人は死んだらどうなるのでしょうか。この二人の体験に基づかなく共、聖書は明確に語っています。人は死んで肉体が滅んでも、魂は永遠に生き続ける・・・と。ただ生き続けるだけではありません。そこには天国と地獄があって、そのどちらかで生きるようになると語っています。すなわち、神の子イエス・キリストを自分の罪からの救い主として信じる人は天国で、永遠に神とともに生きるようになり、そうでない人、つまり、イエスさまを信じない人は地獄に行くようになるのです。そこにはうじがわいていて、そのうじは死なず、その火も消えることもありません。それが地獄です。あなたはどこで永遠を過ごしたいですか。天国ですか、それとも地獄ですか。私は地獄には行きたくないけど、天国にも行かなくてもいい、私は中国がいい、なんて言う人がいますが、死後の世界には中国はありません。天国か地獄のいずれかしかないのです。だとしたら、神の救いであるイエス・キリストを信じて天国に行った方がいいじゃないですか。神はそのためにイエスをこの世に遣わしてくださったのです。神はあなたが救われて永遠のいのちを持つことを願っておられるのです。

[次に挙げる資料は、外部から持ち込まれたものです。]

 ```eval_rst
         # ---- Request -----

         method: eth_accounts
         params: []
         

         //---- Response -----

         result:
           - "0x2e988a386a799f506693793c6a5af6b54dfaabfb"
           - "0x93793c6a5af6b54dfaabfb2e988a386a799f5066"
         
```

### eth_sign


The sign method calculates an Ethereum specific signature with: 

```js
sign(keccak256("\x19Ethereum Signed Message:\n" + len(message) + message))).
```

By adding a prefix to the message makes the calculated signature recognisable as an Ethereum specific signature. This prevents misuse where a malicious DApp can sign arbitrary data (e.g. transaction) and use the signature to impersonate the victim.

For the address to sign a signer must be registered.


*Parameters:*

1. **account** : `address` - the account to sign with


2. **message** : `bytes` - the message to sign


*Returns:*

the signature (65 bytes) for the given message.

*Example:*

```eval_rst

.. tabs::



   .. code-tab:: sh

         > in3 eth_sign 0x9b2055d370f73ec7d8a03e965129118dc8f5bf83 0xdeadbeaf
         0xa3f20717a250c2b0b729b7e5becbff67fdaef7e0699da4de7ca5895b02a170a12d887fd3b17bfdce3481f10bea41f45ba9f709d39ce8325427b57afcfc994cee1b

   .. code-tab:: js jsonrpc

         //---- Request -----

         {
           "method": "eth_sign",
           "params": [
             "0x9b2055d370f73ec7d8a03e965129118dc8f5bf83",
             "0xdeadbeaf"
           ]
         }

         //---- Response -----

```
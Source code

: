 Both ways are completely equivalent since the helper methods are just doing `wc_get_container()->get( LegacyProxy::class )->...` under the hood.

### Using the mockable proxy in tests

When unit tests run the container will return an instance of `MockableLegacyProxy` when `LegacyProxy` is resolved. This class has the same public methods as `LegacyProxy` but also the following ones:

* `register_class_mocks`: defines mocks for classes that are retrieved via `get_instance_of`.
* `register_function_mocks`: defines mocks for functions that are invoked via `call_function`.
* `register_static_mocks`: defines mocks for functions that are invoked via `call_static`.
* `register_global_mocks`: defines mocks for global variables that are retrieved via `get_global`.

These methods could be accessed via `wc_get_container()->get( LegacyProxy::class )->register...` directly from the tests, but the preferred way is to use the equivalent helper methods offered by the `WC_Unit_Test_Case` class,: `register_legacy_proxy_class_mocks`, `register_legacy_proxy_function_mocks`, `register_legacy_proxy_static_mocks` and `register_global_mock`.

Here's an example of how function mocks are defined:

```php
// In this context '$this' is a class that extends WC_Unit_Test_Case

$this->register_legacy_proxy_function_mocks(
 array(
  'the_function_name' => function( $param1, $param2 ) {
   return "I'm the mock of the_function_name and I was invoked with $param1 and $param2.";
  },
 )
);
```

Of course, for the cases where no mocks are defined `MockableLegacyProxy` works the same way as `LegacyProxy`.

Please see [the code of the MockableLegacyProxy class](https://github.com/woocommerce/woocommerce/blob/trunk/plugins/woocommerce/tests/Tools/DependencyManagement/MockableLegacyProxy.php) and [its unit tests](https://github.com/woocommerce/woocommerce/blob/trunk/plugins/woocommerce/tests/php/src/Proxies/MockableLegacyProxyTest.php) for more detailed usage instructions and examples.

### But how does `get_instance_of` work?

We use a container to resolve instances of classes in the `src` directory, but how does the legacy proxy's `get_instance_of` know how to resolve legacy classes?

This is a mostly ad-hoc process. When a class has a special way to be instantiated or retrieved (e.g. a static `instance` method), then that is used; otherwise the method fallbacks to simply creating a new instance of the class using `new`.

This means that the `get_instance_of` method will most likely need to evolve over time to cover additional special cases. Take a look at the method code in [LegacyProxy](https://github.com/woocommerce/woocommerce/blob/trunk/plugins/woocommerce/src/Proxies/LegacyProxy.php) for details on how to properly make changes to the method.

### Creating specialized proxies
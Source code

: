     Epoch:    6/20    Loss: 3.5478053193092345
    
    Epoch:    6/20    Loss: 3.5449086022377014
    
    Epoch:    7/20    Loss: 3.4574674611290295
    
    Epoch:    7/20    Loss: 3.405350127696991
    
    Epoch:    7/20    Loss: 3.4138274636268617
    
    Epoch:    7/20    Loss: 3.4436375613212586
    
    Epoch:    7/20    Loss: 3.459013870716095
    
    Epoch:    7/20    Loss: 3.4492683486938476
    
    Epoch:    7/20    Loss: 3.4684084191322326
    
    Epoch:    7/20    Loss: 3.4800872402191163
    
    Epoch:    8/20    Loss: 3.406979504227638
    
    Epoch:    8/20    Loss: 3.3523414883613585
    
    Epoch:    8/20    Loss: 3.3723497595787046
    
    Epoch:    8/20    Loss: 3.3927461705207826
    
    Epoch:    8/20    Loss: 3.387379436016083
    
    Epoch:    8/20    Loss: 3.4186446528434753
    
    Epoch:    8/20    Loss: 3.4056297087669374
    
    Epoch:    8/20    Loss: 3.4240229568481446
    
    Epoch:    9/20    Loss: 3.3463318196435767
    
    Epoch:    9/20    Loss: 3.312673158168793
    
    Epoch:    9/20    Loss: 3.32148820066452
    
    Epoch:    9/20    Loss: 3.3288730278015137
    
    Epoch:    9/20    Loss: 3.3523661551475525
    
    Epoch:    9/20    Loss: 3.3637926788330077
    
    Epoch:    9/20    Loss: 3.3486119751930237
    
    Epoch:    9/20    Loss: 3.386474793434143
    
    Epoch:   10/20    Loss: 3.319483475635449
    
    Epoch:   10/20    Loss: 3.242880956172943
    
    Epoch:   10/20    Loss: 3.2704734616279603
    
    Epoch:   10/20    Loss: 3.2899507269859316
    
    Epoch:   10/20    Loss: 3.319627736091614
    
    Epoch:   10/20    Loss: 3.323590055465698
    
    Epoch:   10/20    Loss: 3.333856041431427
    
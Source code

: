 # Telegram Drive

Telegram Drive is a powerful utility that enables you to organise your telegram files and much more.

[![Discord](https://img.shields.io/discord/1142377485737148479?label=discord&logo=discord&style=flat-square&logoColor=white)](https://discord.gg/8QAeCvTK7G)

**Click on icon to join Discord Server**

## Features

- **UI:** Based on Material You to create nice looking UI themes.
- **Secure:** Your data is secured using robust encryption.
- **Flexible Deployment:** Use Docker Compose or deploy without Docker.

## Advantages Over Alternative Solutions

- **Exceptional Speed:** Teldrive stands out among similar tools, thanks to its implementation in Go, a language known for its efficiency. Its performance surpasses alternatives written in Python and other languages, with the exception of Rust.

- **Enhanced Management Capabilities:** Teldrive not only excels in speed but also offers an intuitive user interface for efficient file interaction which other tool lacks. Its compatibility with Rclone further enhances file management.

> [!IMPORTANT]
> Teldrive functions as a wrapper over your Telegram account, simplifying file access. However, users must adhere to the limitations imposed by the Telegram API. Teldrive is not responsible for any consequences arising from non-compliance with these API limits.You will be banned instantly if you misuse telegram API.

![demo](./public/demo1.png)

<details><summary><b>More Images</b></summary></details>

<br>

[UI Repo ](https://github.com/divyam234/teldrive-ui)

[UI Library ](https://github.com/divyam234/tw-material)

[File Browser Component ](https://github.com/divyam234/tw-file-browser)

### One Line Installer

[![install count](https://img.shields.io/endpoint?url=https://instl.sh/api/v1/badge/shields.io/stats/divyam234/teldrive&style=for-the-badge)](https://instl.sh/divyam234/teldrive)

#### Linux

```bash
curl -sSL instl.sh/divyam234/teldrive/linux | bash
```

「神は、実に、そのひとり子をお与えになったほどに、世を愛された。それは御子を信じる者が、ひとりとして滅びることなく、永遠のいのちを持つためである。 神が御子を世に遣わされたのは、世をさばくためではなく、御子によって世が救われるためである。御子を信じる者はさばかれない。信じない者は神のひとり子の御名を信じなかったので、すでにさばかれている。」(ヨハネ3:16-18)
これが聖書の要約であり、イザヤ書の結論でもあります。御子を信じる者はさばかれません。信じない者は神のひとり子の御名を信じなかったので、すでにさばかれているのです。どうかさばかれることがないように、神の御子を信じてください。
「なぜなら、もしあなたの口でイエスを主と告白し、あなたの心で神はイエスを死者の中からよみがえらせてくださったと信じるなら、あなたは救われるからです。人は心に信じて義と認められ、口で告白して救われるのです。」(ロー10:9-10)
イエスを信じて、口で告白する者だけが救われます。そうでない者は、天国に行くことができません。そういう人は地獄に行きます。そういうことがないように、あなたも罪を悔い改めて、救い主イエスを信じてください。信じるなら天国に行くことができ、そこで永遠に神をほめたたえ、神を喜ぶことができます。それこそ神によって造られた私たち人間にとっての究極のゴール、目的なのです。天国でも一緒に永遠に神を賛美しようではありませんか。天国か地獄か、どちらを選ぶかは、あなたの選択にゆだねられているのです。